Bioresistance has become one of the most devastating medical problems worldwide. It was estimated to cause 1.2 million deaths in 2019. In hopes of solving the problem, scientists at Concordia University are studying what determines a bacteria’s ability to become resistant to the drugs it uses. we use to eliminate it. In particular, they noticed that after having developed resistance to one antibiotic, the bacteria found themselves very weakened, and often no longer had the vigor necessary to acquire new resistance to a second antibiotic. This observation led them to suggest a new way of administering these drugs in the clinic: either in sequence rather than in a cocktail.
Initially, Brandon Findlay, professor in the departments of biology and chemistry and biochemistry at Concordia University, wanted to know if the development of resistance by a bacteria affected its vigor (fitness in English), which is estimated from its growth rate and the speed at which it swims in a culture medium. The researcher asked himself this question considering that resistance to an antibiotic (AB) probably resulted from an increase in the number of efflux pumps, these membrane proteins which expel compounds, such as AB, which had entered it.
By actively pumping BA out of the bacteria, these proteins prevent it from reaching the concentration required to inhibit the growth of the bacteria. “But this pumping requires a large amount of energy, because the pumps are not efficient. It comes with a “very severe penalty” for the bacteria, which results in a reduction in its vigor,” says Mr. Findlay.
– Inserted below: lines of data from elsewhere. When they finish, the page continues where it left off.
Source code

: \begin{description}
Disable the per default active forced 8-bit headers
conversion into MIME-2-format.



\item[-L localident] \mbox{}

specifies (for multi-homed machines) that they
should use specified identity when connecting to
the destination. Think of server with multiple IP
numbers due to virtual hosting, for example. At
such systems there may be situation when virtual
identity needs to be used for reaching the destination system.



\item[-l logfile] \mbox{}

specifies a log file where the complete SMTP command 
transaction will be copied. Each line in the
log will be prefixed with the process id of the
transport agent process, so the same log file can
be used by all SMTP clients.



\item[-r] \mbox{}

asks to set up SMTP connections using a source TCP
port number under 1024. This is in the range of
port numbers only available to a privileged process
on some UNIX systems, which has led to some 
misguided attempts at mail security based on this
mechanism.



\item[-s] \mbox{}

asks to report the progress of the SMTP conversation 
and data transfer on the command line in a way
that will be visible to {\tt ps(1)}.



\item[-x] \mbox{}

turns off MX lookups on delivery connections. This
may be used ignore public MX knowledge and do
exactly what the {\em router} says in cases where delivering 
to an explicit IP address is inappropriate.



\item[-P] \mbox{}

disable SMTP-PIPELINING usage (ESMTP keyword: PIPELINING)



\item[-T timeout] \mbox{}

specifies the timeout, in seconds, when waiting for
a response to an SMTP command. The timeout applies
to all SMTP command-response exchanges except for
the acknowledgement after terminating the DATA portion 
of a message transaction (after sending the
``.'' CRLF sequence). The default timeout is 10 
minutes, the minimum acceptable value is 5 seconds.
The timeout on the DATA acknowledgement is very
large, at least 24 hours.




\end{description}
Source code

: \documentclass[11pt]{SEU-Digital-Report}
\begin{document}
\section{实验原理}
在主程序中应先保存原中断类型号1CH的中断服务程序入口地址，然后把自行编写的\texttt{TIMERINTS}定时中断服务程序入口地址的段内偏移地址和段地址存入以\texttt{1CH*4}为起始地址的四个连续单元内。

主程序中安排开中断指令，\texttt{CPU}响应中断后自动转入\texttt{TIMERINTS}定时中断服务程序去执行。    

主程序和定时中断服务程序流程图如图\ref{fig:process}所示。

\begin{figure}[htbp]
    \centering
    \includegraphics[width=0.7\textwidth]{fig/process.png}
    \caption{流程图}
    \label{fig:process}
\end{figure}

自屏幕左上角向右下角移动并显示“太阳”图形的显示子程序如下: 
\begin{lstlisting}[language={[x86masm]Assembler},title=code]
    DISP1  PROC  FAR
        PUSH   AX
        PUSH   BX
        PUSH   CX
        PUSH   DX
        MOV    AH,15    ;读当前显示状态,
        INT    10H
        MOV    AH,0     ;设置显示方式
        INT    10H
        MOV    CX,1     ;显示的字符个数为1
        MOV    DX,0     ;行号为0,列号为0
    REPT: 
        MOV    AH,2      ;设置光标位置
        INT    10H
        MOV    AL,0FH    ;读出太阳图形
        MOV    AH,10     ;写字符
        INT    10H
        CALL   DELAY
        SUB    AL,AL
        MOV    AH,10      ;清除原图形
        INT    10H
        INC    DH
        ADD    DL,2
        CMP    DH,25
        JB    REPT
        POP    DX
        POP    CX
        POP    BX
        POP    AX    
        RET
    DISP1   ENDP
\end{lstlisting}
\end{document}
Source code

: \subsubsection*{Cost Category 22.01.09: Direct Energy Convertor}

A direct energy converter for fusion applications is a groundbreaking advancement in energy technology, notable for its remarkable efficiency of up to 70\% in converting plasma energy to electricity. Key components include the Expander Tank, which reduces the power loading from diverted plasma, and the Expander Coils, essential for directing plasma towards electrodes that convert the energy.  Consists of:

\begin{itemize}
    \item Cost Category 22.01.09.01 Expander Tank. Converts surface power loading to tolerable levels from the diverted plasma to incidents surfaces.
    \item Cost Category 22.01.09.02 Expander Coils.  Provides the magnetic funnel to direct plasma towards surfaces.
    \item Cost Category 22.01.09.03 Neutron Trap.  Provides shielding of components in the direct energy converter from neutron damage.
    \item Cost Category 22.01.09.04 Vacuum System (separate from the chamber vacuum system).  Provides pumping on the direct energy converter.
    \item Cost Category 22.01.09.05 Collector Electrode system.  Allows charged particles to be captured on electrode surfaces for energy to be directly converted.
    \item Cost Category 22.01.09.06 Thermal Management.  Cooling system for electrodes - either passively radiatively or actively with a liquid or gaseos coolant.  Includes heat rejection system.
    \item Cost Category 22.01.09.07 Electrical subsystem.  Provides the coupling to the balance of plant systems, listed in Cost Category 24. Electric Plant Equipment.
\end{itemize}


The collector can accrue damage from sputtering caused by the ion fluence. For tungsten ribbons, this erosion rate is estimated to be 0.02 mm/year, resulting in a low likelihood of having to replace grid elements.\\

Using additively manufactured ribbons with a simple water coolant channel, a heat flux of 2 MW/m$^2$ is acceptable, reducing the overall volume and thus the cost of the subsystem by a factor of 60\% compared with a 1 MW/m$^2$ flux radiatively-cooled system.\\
To verify this hypothesis, doctoral student Farhan Chowdhury used a platform called SAGE (for Soft Agar Gradient Evolution) developed by Mr. Findlay, composed of a series of agar plates (culture medium) each containing a different concentration of a AB. This system makes it possible to see if the bacteria introduced there are already resistant to AB, or, if they are not, the speed at which they will develop resistance.
“We see the bacteria swimming and, in their migration towards the highest concentrations of BA, there is a point where they can no longer move and grow, because the concentration of BA is such that they can no longer tolerate it. To be able to continue swimming effectively up the gradient, they must already be resistant to AB or they must develop resistance quickly. In any population, the bacteria are very similar, except for a few (one in a million), which have mutations giving them resistance that allows them to continue to swim and grow and outcompete the other bacteria,” explains the researcher.
Mr. Chowdhury inoculated the SAGE system with bacteria of the strain Escherichia coli who had already developed resistance to chloramphenicol (CHL). These bacteria crossed the platform much more slowly than sensitive or non-resistant bacteria – even if there was no AB in the medium, “because they were weakened”. Their resistance to the CHL had therefore clearly affected their vigor. And when these bacteria were placed in a system containing another AB, nitrofurantoin in this case, the probability that they would develop resistance to this second AB was much less. To achieve this, they would have needed to be in better shape, because the lower their vigor, the more difficult it is for them to become resistant to the new AB.
We see the bacteria swimming and, in their migration towards the highest concentrations of AB, there is a point where they can no longer move and grow, because the concentration of the BA is such that they can no longer tolerate
MM. Chowdhury and Findlay thus realized that developing resistance to one AB reduced the vigor of bacteria, which then became incapable of developing resistance to another AB. It became clear that the vigor of a bacteria determined its ability to develop resistance to a new AB. And since “the efflux pumps require so much energy, we understand why the bacteria that overexpressed these pumps [dans le but de mieux résister à un AB] move and grow more slowly, and have more difficulty adapting to a new AB,” emphasizes Mr. Findlay.
“It is always difficult to know what would happen in the clinic, because the context of the clinic and the human body is much more complex than our culture environment. But our hope is that if bacteria develop resistance, and it comes with a large “vigor penalty,” they should have difficulty developing resistance to a second AB for some time. However, everything depends on the extent of the impact and its duration on the vigor [qu’induira le premier AB] “, notes Mr. Findlay.
However, this study which was published in the journal ACS Infectious Diseases indicates that instead of administering several ABs at the same time, it would be more appropriate to give them in sequence. Thus, the development of resistance to the first AB would impose a penalty on the bacteria which would prevent them from becoming resistant to the second, for a certain time at least, and so on. This approach would allow more options, or at least delay the emergence of new resistance.
This content is produced in collaboration with Concordia University.